With inflation and interest rates on the rise, it is a better time than usual to file Chapter 13. Chapter 13 is good to file when interest rates are on the rise. It will lock your rates at a low, set amount. Many times, you will not be forced to pay all your debt back. Sometimes you do not have to pay any interest rate at all.
Especially with vehicles, Chapter 13 can lock in your interest rate. This can protect you from inflation by locking down your interest rate to 5% or even less on vehicles. The common equation is to take the “prime rate” and add somewhere between 1% to 2%. This many times equates to a locked-in 4.5 to 5.5 % interest rate or less on your vehicles. The listed “prime rate” determines what you will be required to pay on your 3–5-year plan on your vehicles. You can just ignore your original interest rate even if it is high like 17%- 25% rates sometimes seen on vehicles.
In a time where inflation causes you to pay more, you can pay less through Chapter 13. Frequently, you can pay as little as 10-20% of your debts back or less through Chapter 13. This is a huge savings. A few primary factors influence how much debt you are required to pay back in Chapter 13. These are factors such are income level, asset values, and what items you are requesting to pay through your case.
You can protect and keep your house through Chapter 13. This can protect you from inflation in different ways. First, you can still file Chapter 13 to protect your house even when you cannot file Chapter 7. Chapter 13 will let you keep your house as long as you can make the payments.
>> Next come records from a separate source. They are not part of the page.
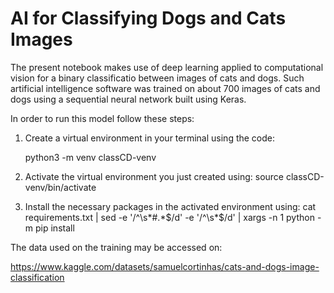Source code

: # AI for Classifying Dogs and Cats Images

The present notebook makes use of deep learning applied to computational vision for a binary classificatio between images of cats and dogs. Such artificial intelligence software was trained on about 700 images of cats and dogs using a sequential neural network built using Keras.

In order to run this model follow these steps:

1. Create a virtual environment in your terminal using the code:

   python3 -m venv classCD-venv

3. Activate the virtual environment you just created using:
       source classCD-venv/bin/activate

5. Install the necessary packages in the activated environment using: 
    cat requirements.txt | sed -e '/^\s*#.*$/d' -e '/^\s*$/d' | xargs -n 1 python -m pip install

The data used on the training may be accessed on:

https://www.kaggle.com/datasets/samuelcortinhas/cats-and-dogs-image-classification
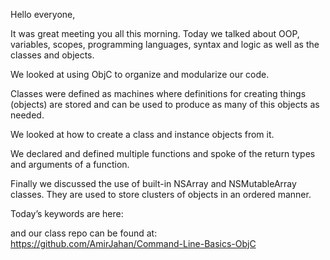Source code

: Hello everyone, 

It was great meeting you all this morning. Today we talked about OOP, variables, scopes, programming languages, syntax and logic as well as the classes and objects. 

We looked at using ObjC to organize and modularize our code. 

Classes were defined as machines where definitions for creating things (objects) are stored and can be used to produce as many of this objects as needed. 

We looked at how to create a class and instance objects from it. 

We declared and defined multiple functions and spoke of the return types and arguments of a function. 

Finally we discussed the use of built-in NSArray and NSMutableArray classes. They are used to store clusters of objects in an ordered manner. 


Today’s keywords are here:


and our class repo can be found at:
https://github.com/AmirJahan/Command-Line-Basics-ObjC




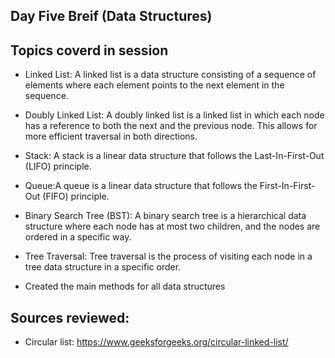 ## Day Five Breif (Data Structures)

## Topics coverd in session

- Linked List: A linked list is a data structure consisting of a sequence of elements where each element points to the next element in the sequence.
- Doubly Linked List: A doubly linked list is a linked list in which each node has a reference to both the next and the previous node. This allows for more efficient traversal in both directions.
- Stack: A stack is a linear data structure that follows the Last-In-First-Out (LIFO) principle.
- Queue:A queue is a linear data structure that follows the First-In-First-Out (FIFO) principle. 
- Binary Search Tree (BST): A binary search tree is a hierarchical data structure where each node has at most two children, and the nodes are ordered in a specific way.
- Tree Traversal: Tree traversal is the process of visiting each node in a tree data structure in a specific order.

- Created the main methods for all data structures

## Sources reviewed:
- Circular list: https://www.geeksforgeeks.org/circular-linked-list/
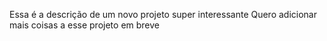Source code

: Essa é a descrição de um novo projeto super interessante 
Quero adicionar mais coisas a esse projeto em breve

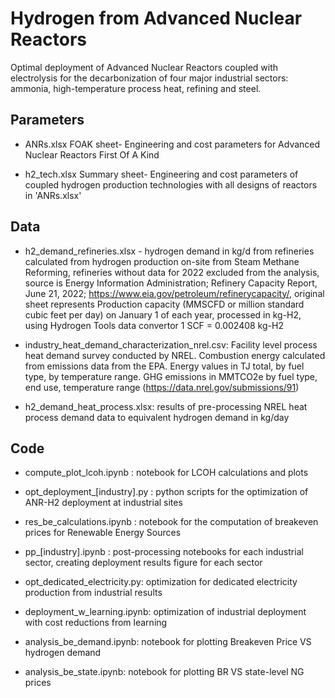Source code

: # Hydrogen from Advanced Nuclear Reactors
Optimal deployment of Advanced Nuclear Reactors coupled with electrolysis for the decarbonization of four major industrial 
sectors: ammonia, high-temperature process heat, refining and steel.

## Parameters 
- ANRs.xlsx FOAK sheet- Engineering and cost parameters for Advanced Nuclear Reactors First Of A Kind 

- h2_tech.xlsx Summary sheet- Engineering and cost parameters of coupled hydrogen production technologies with all designs of reactors in 'ANRs.xlsx'

## Data

- h2_demand_refineries.xlsx - hydrogen demand in kg/d from refineries calculated from hydrogen production on-site from Steam Methane Reforming, refineries without data for 2022 excluded from the analysis, source is Energy Information Administration; Refinery Capacity Report, June 21, 2022; https://www.eia.gov/petroleum/refinerycapacity/, original sheet represents Production capacity (MMSCFD or million standard cubic feet per day) on January 1 of each year, processed in kg-H2, using Hydrogen Tools data convertor 1 SCF = 0.002408 kg-H2

- industry_heat_demand_characterization_nrel.csv: Facility level process heat demand survey conducted by NREL. Combustion energy calculated from emissions data from the EPA. Energy values in TJ total, by fuel type, by temperature range. GHG emissions in MMTCO2e by fuel type, end use, temperature range (https://data.nrel.gov/submissions/91)

- h2_demand_heat_process.xlsx: results of pre-processing NREL heat process demand data to equivalent hydrogen demand in kg/day

## Code
- compute_plot_lcoh.ipynb : notebook for LCOH calculations and plots
- opt_deployment_[industry].py : python scripts for the optimization of ANR-H2 deployment at industrial sites
- res_be_calculations.ipynb : notebook for the computation of breakeven prices for Renewable Energy Sources
- pp_[industry].ipynb : post-processing notebooks for each industrial sector, creating deployment results figure for each sector
- opt_dedicated_electricity.py: optimization for dedicated electricity production from industrial results

- deployment_w_learning.ipynb: optimization of industrial deployment with cost reductions from learning

- analysis_be_demand.ipynb: notebook for plotting Breakeven Price VS hydrogen demand
- analysis_be_state.ipynb: notebook for plotting BR VS state-level NG prices


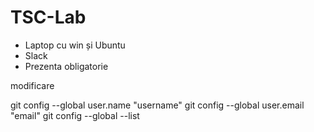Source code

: # TSC-Lab

* Laptop cu win și Ubuntu
* Slack
* Prezenta obligatorie

modificare

git config --global user.name "username"
git config --global user.email "email"
git config --global --list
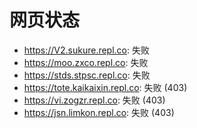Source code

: # 网页状态
- https://V2.sukure.repl.co: 失败
- https://moo.zxco.repl.co: 失败
- https://stds.stpsc.repl.co: 失败
- https://tote.kaikaixin.repl.co: 失败 (403)
- https://vi.zogzr.repl.co: 失败 (403)
- https://jsn.limkon.repl.co: 失败 (403)
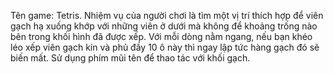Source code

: Tên game: Tetris.
    Nhiệm vụ của người chơi là tìm một vị trí thích hợp để viên gạch hạ xuống khớp với những viên ở dưới mà không để khoảng trống nào bên trong khối hình đã được xếp. Với mỗi dòng nằm ngang, nếu bạn khéo léo xếp viên gạch kín và phủ đầy 10 ô này thì ngay lập tức hàng gạch đó sẽ biến mất.
    Sử dụng phím mũi tên để thao tác với khối gạch.
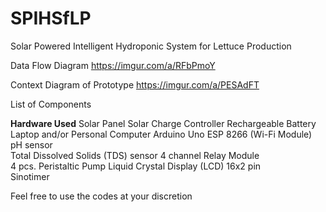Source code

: # SPIHSfLP
Solar Powered Intelligent Hydroponic System for Lettuce Production

Data Flow Diagram
 https://imgur.com/a/RFbPmoY
 
Context Diagram of Prototype
 https://imgur.com/a/PESAdFT

List of Components

**Hardware Used**
Solar Panel	
Solar Charge Controller	
Rechargeable Battery	
Laptop and/or Personal Computer	
Arduino Uno	
ESP 8266 (Wi-Fi Module)	
pH sensor	
Total Dissolved Solids (TDS) sensor	
4 channel Relay Module	
4 pcs. Peristaltic Pump	
Liquid Crystal Display (LCD) 16x2 pin	
Sinotimer	

Feel free to use the codes at your discretion 
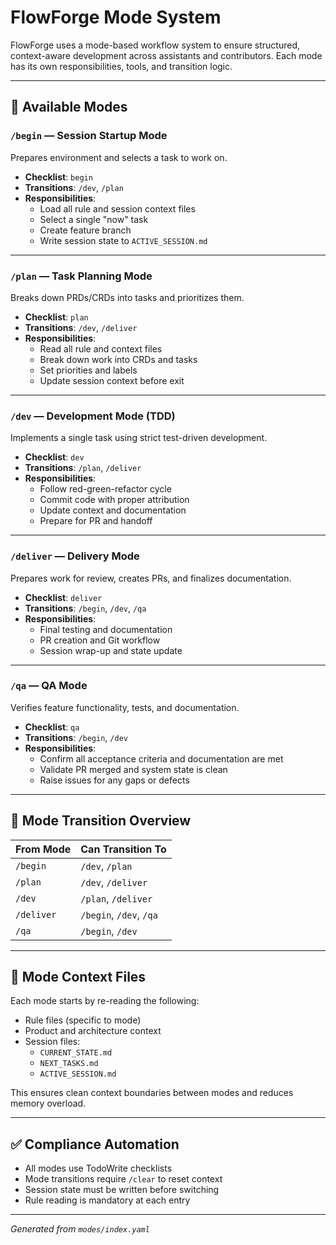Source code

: # FlowForge Mode System

FlowForge uses a mode-based workflow system to ensure structured, context-aware development across assistants and contributors. Each mode has its own responsibilities, tools, and transition logic.

---

## 🚀 Available Modes

### `/begin` — Session Startup Mode
Prepares environment and selects a task to work on.
- **Checklist**: `begin`
- **Transitions**: `/dev`, `/plan`
- **Responsibilities**:
  - Load all rule and session context files
  - Select a single "now" task
  - Create feature branch
  - Write session state to `ACTIVE_SESSION.md`

---

### `/plan` — Task Planning Mode
Breaks down PRDs/CRDs into tasks and prioritizes them.
- **Checklist**: `plan`
- **Transitions**: `/dev`, `/deliver`
- **Responsibilities**:
  - Read all rule and context files
  - Break down work into CRDs and tasks
  - Set priorities and labels
  - Update session context before exit

---

### `/dev` — Development Mode (TDD)
Implements a single task using strict test-driven development.
- **Checklist**: `dev`
- **Transitions**: `/plan`, `/deliver`
- **Responsibilities**:
  - Follow red-green-refactor cycle
  - Commit code with proper attribution
  - Update context and documentation
  - Prepare for PR and handoff

---

### `/deliver` — Delivery Mode
Prepares work for review, creates PRs, and finalizes documentation.
- **Checklist**: `deliver`
- **Transitions**: `/begin`, `/dev`, `/qa`
- **Responsibilities**:
  - Final testing and documentation
  - PR creation and Git workflow
  - Session wrap-up and state update

---

### `/qa` — QA Mode
Verifies feature functionality, tests, and documentation.
- **Checklist**: `qa`
- **Transitions**: `/begin`, `/dev`
- **Responsibilities**:
  - Confirm all acceptance criteria and documentation are met
  - Validate PR merged and system state is clean
  - Raise issues for any gaps or defects

---

## 🔁 Mode Transition Overview
| From Mode | Can Transition To         |
|-----------|---------------------------|
| `/begin`  | `/dev`, `/plan`           |
| `/plan`   | `/dev`, `/deliver`        |
| `/dev`    | `/plan`, `/deliver`       |
| `/deliver`| `/begin`, `/dev`, `/qa`   |
| `/qa`     | `/begin`, `/dev`          |

---

## 🧠 Mode Context Files
Each mode starts by re-reading the following:
- Rule files (specific to mode)
- Product and architecture context
- Session files:
  - `CURRENT_STATE.md`
  - `NEXT_TASKS.md`
  - `ACTIVE_SESSION.md`

This ensures clean context boundaries between modes and reduces memory overload.

---

## ✅ Compliance Automation
- All modes use TodoWrite checklists
- Mode transitions require `/clear` to reset context
- Session state must be written before switching
- Rule reading is mandatory at each entry

---
*Generated from `modes/index.yaml`*
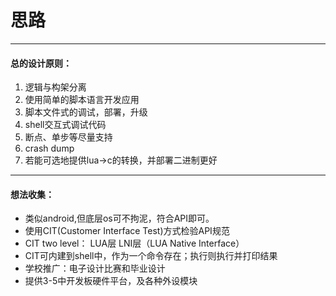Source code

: # 思路


---
#### 总的设计原则：
1. 逻辑与构架分离
2. 使用简单的脚本语言开发应用
3. 脚本文件式的调试，部署，升级
3. shell交互式调试代码
4. 断点、单步等尽量支持
5. crash dump
6. 若能可选地提供lua->c的转换，并部署二进制更好



---
#### 想法收集：
- 类似android,但底层os可不拘泥，符合API即可。
- 使用CIT(Customer Interface Test)方式检验API规范
- CIT two level： LUA层 LNI层（LUA Native Interface）
- CIT可内建到shell中，作为一个命令存在；执行则执行并打印结果
- 学校推广：电子设计比赛和毕业设计
- 提供3-5中开发板硬件平台，及各种外设模块

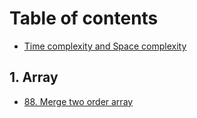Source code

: # Table of contents

* [Time complexity and Space complexity](README.md)

## 1. Array

* [88. Merge two order array](1.-array/88.-merge-two-order-array.md)
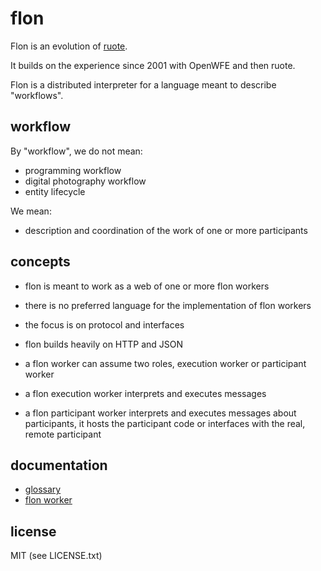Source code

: 
# flon

Flon is an evolution of [ruote](http://ruote.rubyforge.org).

It builds on the experience since 2001 with OpenWFE and then ruote.

Flon is a distributed interpreter for a language meant to describe "workflows".


## workflow

By "workflow", we do not mean:

* programming workflow
* digital photography workflow
* entity lifecycle

We mean:

* description and coordination of the work of one or more participants


## concepts

* flon is meant to work as a web of one or more flon workers
* there is no preferred language for the implementation of flon workers
* the focus is on protocol and interfaces

* flon builds heavily on HTTP and JSON

* a flon worker can assume two roles, execution worker or participant worker
* a flon execution worker interprets and executes messages
* a flon participant worker interprets and executes messages about participants, it hosts the participant code or interfaces with the real, remote participant


## documentation

* [glossary](doc/glossary.md)
* [flon worker](doc/worker.md)


## license

MIT (see LICENSE.txt)

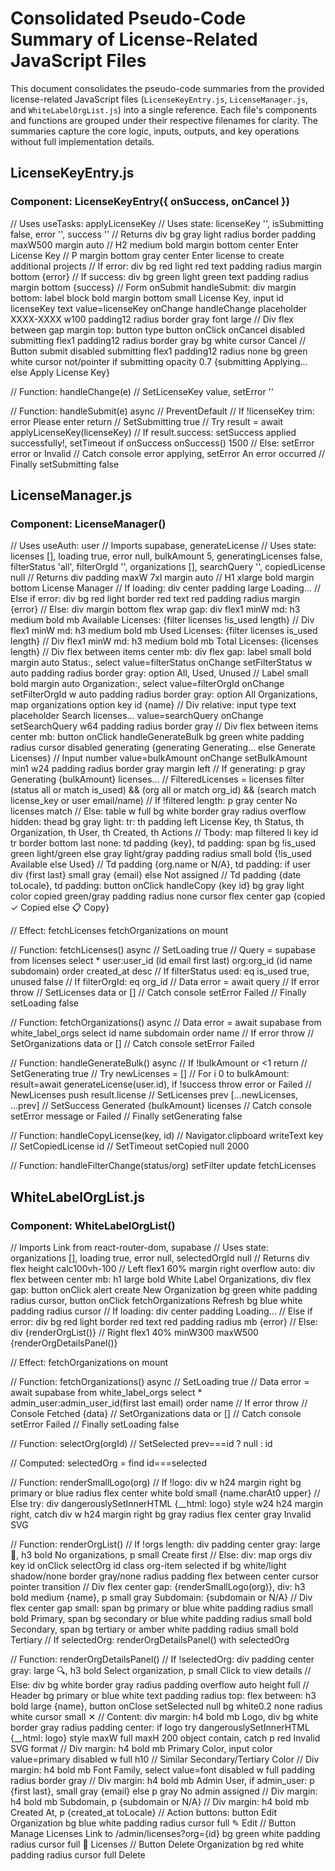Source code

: # Consolidated Pseudo-Code Summary of License-Related JavaScript Files

This document consolidates the pseudo-code summaries from the provided license-related JavaScript files (`LicenseKeyEntry.js`, `LicenseManager.js`, and `WhiteLabelOrgList.js`) into a single reference. Each file's components and functions are grouped under their respective filenames for clarity. The summaries capture the core logic, inputs, outputs, and key operations without full implementation details.

## LicenseKeyEntry.js

### Component: LicenseKeyEntry({ onSuccess, onCancel })
// Uses useTasks: applyLicenseKey
// Uses state: licenseKey '', isSubmitting false, error '', success ''
// Returns div bg gray light radius border padding maxW500 margin auto
// H2 medium bold margin bottom center Enter License Key
// P margin bottom gray center Enter license to create additional projects
// If error: div bg red light red text padding radius margin bottom {error}
// If success: div bg green light green text padding radius margin bottom {success}
// Form onSubmit handleSubmit: div margin bottom: label block bold margin bottom small License Key, input id licenseKey text value=licenseKey onChange handleChange placeholder XXXX-XXXX w100 padding12 radius border gray font large
// Div flex between gap margin top: button type button onClick onCancel disabled submitting flex1 padding12 radius border gray bg white cursor Cancel
// Button submit disabled submitting flex1 padding12 radius none bg green white cursor not/pointer if submitting opacity 0.7 {submitting Applying... else Apply License Key}

// Function: handleChange(e)
// SetLicenseKey value, setError ''

// Function: handleSubmit(e) async
// PreventDefault
// If !licenseKey trim: error Please enter return
// SetSubmitting true
// Try result = await applyLicenseKey(licenseKey)
// If result.success: setSuccess applied successfully!, setTimeout if onSuccess onSuccess() 1500
// Else: setError error or Invalid
// Catch console error applying, setError An error occurred
// Finally setSubmitting false

## LicenseManager.js

### Component: LicenseManager()
// Uses useAuth: user
// Imports supabase, generateLicense
// Uses state: licenses [], loading true, error null, bulkAmount 5, generatingLicenses false, filterStatus 'all', filterOrgId '', organizations [], searchQuery '', copiedLicense null
// Returns div padding maxW 7xl margin auto
// H1 xlarge bold margin bottom License Manager
// If loading: div center padding large Loading...
// Else if error: div bg red light border red text red padding radius margin {error}
// Else: div margin bottom flex wrap gap: div flex1 minW md: h3 medium bold mb Available Licenses: {filter licenses !is_used length}
// Div flex1 minW md: h3 medium bold mb Used Licenses: {filter licenses is_used length}
// Div flex1 minW md: h3 medium bold mb Total Licenses: {licenses length}
// Div flex between items center mb: div flex gap: label small bold margin auto Status:, select value=filterStatus onChange setFilterStatus w auto padding radius border gray: option All, Used, Unused
// Label small bold margin auto Organization:, select value=filterOrgId onChange setFilterOrgId w auto padding radius border gray: option All Organizations, map organizations option key id {name}
// Div relative: input type text placeholder Search licenses... value=searchQuery onChange setSearchQuery w64 padding radius border gray
// Div flex between items center mb: button onClick handleGenerateBulk bg green white padding radius cursor disabled generating {generating Generating... else Generate Licenses}
// Input number value=bulkAmount onChange setBulkAmount min1 w24 padding radius border gray margin left
// If generating: p gray Generating {bulkAmount} licenses...
// FilteredLicenses = licenses filter (status all or match is_used) && (org all or match org_id) && (search match license_key or user email/name)
// If !filtered length: p gray center No licenses match
// Else: table w full bg white border gray radius overflow hidden: thead bg gray light: tr: th padding left License Key, th Status, th Organization, th User, th Created, th Actions
// Tbody: map filtered li key id tr border bottom last none: td padding {key}, td padding: span bg !is_used green light/green else gray light/gray padding radius small bold {!is_used Available else Used}
// Td padding {org.name or N/A}, td padding: if user div {first last} small gray {email} else Not assigned
// Td padding {date toLocale}, td padding: button onClick handleCopy {key id} bg gray light color copied green/gray padding radius none cursor flex center gap {copied ✓ Copied else 📋 Copy}

// Effect: fetchLicenses fetchOrganizations on mount

// Function: fetchLicenses() async
// SetLoading true
// Query = supabase from licenses select * user:user_id (id email first last) org:org_id (id name subdomain) order created_at desc
// If filterStatus used: eq is_used true, unused false
// If filterOrgId: eq org_id
// Data error = await query
// If error throw
// SetLicenses data or []
// Catch console setError Failed
// Finally setLoading false

// Function: fetchOrganizations() async
// Data error = await supabase from white_label_orgs select id name subdomain order name
// If error throw
// SetOrganizations data or []
// Catch console setError Failed

// Function: handleGenerateBulk() async
// If !bulkAmount or <1 return
// SetGenerating true
// Try newLicenses = []
// For i 0 to bulkAmount: result=await generateLicense(user.id), if !success throw error or Failed
// NewLicenses push result.license
// SetLicenses prev [...newLicenses, ...prev]
// SetSuccess Generated {bulkAmount} licenses
// Catch console setError message or Failed
// Finally setGenerating false

// Function: handleCopyLicense(key, id)
// Navigator.clipboard writeText key
// SetCopiedLicense id
// SetTimeout setCopied null 2000

// Function: handleFilterChange(status/org) setFilter update fetchLicenses

## WhiteLabelOrgList.js

### Component: WhiteLabelOrgList()
// Imports Link from react-router-dom, supabase
// Uses state: organizations [], loading true, error null, selectedOrgId null
// Returns div flex height calc100vh-100
// Left flex1 60% margin right overflow auto: div flex between center mb: h1 large bold White Label Organizations, div flex gap: button onClick alert create New Organization bg green white padding radius cursor, button onClick fetchOrganizations Refresh bg blue white padding radius cursor
// If loading: div center padding Loading...
// Else if error: div bg red light border red text red padding radius mb {error}
// Else: div {renderOrgList()}
// Right flex1 40% minW300 maxW500 {renderOrgDetailsPanel()}

// Effect: fetchOrganizations on mount

// Function: fetchOrganizations() async
// SetLoading true
// Data error = await supabase from white_label_orgs select * admin_user:admin_user_id(first last email) order name
// If error throw
// Console Fetched {data}
// SetOrganizations data or []
// Catch console setError Failed
// Finally setLoading false

// Function: selectOrg(orgId)
// SetSelected prev===id ? null : id

// Computed: selectedOrg = find id===selected

// Function: renderSmallLogo(org)
// If !logo: div w h24 margin right bg primary or blue radius flex center white bold small {name.charAt0 upper}
// Else try: div dangerouslySetInnerHTML {__html: logo} style w24 h24 margin right, catch div w h24 margin right bg gray radius flex center gray Invalid SVG

// Function: renderOrgList()
// If !orgs length: div padding center gray: large 🏢, h3 bold No organizations, p small Create first
// Else: div: map orgs div key id onClick selectOrg id class org-item selected if bg white/light shadow/none border gray/none radius padding flex between center cursor pointer transition
// Div flex center gap: {renderSmallLogo(org)}, div: h3 bold medium {name}, p small gray Subdomain: {subdomain or N/A}
// Div flex center gap small: span bg primary or blue white padding radius small bold Primary, span bg secondary or blue white padding radius small bold Secondary, span bg tertiary or amber white padding radius small bold Tertiary
// If selectedOrg: renderOrgDetailsPanel() with selectedOrg

// Function: renderOrgDetailsPanel()
// If !selectedOrg: div padding center gray: large 🔍, h3 bold Select organization, p small Click to view details
// Else: div bg white border gray radius padding overflow auto height full
// Header bg primary or blue white text padding radius top: flex between: h3 bold large {name}, button onClose setSelected null bg white0.2 none radius white cursor small ✕
// Content: div margin: h4 bold mb Logo, div bg white border gray radius padding center: if logo try dangerouslySetInnerHTML {__html: logo} style maxW full maxH 200 object contain, catch p red Invalid SVG format
// Div margin: h4 bold mb Primary Color, input color value=primary disabled w full h10
// Similar Secondary/Tertiary Color
// Div margin: h4 bold mb Font Family, select value=font disabled w full padding radius border gray
// Div margin: h4 bold mb Admin User, if admin_user: p {first last}, small gray {email} else p gray No admin assigned
// Div margin: h4 bold mb Subdomain, p {subdomain or N/A}
// Div margin: h4 bold mb Created At, p {created_at toLocale}
// Action buttons: button Edit Organization bg blue white padding radius cursor full ✎ Edit
// Button Manage Licenses Link to /admin/licenses?org={id} bg green white padding radius cursor full 📜 Licenses
// Button Delete Organization bg red white padding radius cursor full Delete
It does not matter how much equity you have gained from inflation; you can keep your house during Chapter 13.
In addition, it may be wiser to pay your debts back through Chapter 13 instead of getting a higher-interest home loan. If you are behind on your house, Chapter 13 can serve as a “mini-refinance” to some degree that will allow you to bring the home up to date in 3-5 years. This can protect you from higher interest rates found in either a refinance or 2nd mortgage such as a home equity loan.